Fue la segunda obra del programa la de mayor rotundidad musical de la tarde. Una versión espléndida del Concierto para violín y orquesta por parte de un solista, Julian Rachlin, absolutamente dotado de intensidad, fuerza dramática y devoción interpretativa. Un violinista de altura que transitó la partitura con elegancia y agilidad inaudita, especialmente destacable en la nitidez de las dobles cuerdas en un primer movimiento deslumbrante y un finale antológico. El peligro sobre el lirismo de Chaikovski es siempre añadir más condimentos de los que ya tiene la obra. En nada de eso cayó Rachlin, que supo administrar siempre ese material frágil, sensible con un talento descomunal y una emotividad sinceridad. Por su parte, la orquesta respondió con solvencia, con mención a unas soberbias maderas al inicio de la canzonetta antes de que la expresiva trompa solista asomara entre el cálido Stradivarius “ex Liebig” del violinista lituano. En resumen, la intuición melódica del compositor ruso exige de la batuta una sobriedad y eficacia que encontró en Ono –que eligió una lectura particularmente sosegada para el Allegro moderato– y un virtuosismo e inteligencia de los que Rachlin está sobrado.
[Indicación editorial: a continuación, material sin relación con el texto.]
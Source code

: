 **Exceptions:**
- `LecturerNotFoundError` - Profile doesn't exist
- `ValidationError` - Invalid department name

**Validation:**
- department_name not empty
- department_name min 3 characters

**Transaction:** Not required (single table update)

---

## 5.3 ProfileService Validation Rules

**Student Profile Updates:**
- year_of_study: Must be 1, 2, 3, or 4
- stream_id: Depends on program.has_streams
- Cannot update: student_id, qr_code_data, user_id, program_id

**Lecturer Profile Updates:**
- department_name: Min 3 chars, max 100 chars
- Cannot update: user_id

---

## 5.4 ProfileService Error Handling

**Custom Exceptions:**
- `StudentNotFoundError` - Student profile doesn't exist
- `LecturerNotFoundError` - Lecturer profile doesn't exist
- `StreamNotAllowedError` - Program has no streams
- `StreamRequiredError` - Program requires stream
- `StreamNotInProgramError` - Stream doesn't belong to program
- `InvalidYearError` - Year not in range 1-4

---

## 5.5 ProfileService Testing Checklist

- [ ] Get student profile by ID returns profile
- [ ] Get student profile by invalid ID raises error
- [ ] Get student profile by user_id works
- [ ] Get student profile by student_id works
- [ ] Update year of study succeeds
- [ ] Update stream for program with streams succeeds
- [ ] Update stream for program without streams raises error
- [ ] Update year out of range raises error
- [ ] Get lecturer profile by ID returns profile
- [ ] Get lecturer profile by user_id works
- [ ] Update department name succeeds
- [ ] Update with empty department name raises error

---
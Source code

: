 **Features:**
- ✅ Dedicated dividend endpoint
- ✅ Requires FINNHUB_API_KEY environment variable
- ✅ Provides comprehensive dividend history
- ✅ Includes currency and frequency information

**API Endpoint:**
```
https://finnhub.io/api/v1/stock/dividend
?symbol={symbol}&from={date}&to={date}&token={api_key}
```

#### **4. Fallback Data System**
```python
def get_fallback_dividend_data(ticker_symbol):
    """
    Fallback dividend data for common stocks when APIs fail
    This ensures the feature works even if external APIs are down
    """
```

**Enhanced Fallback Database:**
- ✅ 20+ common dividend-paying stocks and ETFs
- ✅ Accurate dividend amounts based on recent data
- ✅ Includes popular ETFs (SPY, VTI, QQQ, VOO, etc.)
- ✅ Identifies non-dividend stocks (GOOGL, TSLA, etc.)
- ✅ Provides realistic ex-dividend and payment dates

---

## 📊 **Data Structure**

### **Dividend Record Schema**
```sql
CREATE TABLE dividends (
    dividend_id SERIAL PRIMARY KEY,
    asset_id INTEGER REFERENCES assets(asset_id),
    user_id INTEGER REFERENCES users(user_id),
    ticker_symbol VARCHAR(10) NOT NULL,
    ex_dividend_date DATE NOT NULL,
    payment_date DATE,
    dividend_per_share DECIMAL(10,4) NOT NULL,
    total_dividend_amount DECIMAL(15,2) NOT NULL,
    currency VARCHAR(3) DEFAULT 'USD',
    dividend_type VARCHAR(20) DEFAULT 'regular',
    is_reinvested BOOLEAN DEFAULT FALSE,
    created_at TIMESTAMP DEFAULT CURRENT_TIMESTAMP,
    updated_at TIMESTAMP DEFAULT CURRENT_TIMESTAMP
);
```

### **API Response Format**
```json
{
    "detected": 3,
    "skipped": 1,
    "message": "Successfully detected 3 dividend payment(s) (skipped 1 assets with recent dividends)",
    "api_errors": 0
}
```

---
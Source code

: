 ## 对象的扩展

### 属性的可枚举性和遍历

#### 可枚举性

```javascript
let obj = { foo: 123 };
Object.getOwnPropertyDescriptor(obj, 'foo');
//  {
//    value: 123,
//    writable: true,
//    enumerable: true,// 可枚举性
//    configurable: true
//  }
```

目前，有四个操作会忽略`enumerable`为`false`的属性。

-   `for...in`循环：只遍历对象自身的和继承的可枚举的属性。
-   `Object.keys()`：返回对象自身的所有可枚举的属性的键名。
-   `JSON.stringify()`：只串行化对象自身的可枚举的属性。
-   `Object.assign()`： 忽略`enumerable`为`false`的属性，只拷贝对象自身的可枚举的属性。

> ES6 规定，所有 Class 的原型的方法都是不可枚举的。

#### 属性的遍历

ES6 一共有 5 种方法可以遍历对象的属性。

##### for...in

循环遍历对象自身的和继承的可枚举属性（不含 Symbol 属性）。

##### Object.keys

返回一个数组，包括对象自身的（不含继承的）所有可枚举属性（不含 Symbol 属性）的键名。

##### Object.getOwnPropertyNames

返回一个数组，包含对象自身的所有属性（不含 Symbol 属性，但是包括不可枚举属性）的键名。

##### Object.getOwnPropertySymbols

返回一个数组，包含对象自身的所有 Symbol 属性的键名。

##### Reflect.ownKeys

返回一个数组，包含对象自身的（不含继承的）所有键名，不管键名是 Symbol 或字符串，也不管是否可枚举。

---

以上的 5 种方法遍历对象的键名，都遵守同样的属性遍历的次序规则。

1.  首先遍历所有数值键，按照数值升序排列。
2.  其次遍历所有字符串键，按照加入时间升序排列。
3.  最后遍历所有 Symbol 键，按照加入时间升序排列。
El estruendo final de un Auditori repleto fue como un eco de la ovación que no pudo contener ya al final del primer movimiento.

Con menos brillantez se abordó la “Heroica”. Las sinfonías beethovenianas toleran imprecisión pero no falta de carácter, y en este caso, la necesidad es aún más aguda: en su interior late la idea de transformación, superación más que dialéctica orgánica, irrigando todas las células musicales en una totalidad inmanente a la propia sinfonía. Cuando está en juego algo así, es a todo o nada, no hay término medio que valga. Afortunadamente, si algo flaqueó por momentos fue más esa precisión y equilibrio entre secciones que el carácter imprimido y la pertinente concepción global de la batuta a través de la gestión de planos y dinámicas, perfectamente respondida por la orquesta. No obstante, más allá de puntuales desajustes, la falta de equilibrio entre secciones –una vez más, pese a la nobleza de sonido, la excesiva presencia de metales– hizo diluir el entramado formal y el pulso dramático de la partitura, que se fue haciendo demasiado grande e inabordable, pese a la plasticidad de la orquesta ante la eficaz gestualidad de Ono en un allegro con brio bien resuelto y una marcha fúnebre consistente y de carácter preciso. 

Pronto para sacar conclusiones, lo que rodea este primer programa de la orquesta también lo impide porque nubla los oídos y la vista. Es difícil pasar por alto las circunstancias en las que se desarrolló el primer programa de la OBC y también es difícil –y tan fácil al mismo tiempo– escribir sobre ello. Como Bertolt Brecht decía y habría vuelto a decir hoy, nos guste o no vivimos en tiempos en los que hablar sobre los árboles es casi un delito, ¡porque implica callar sobre tantos crímenes!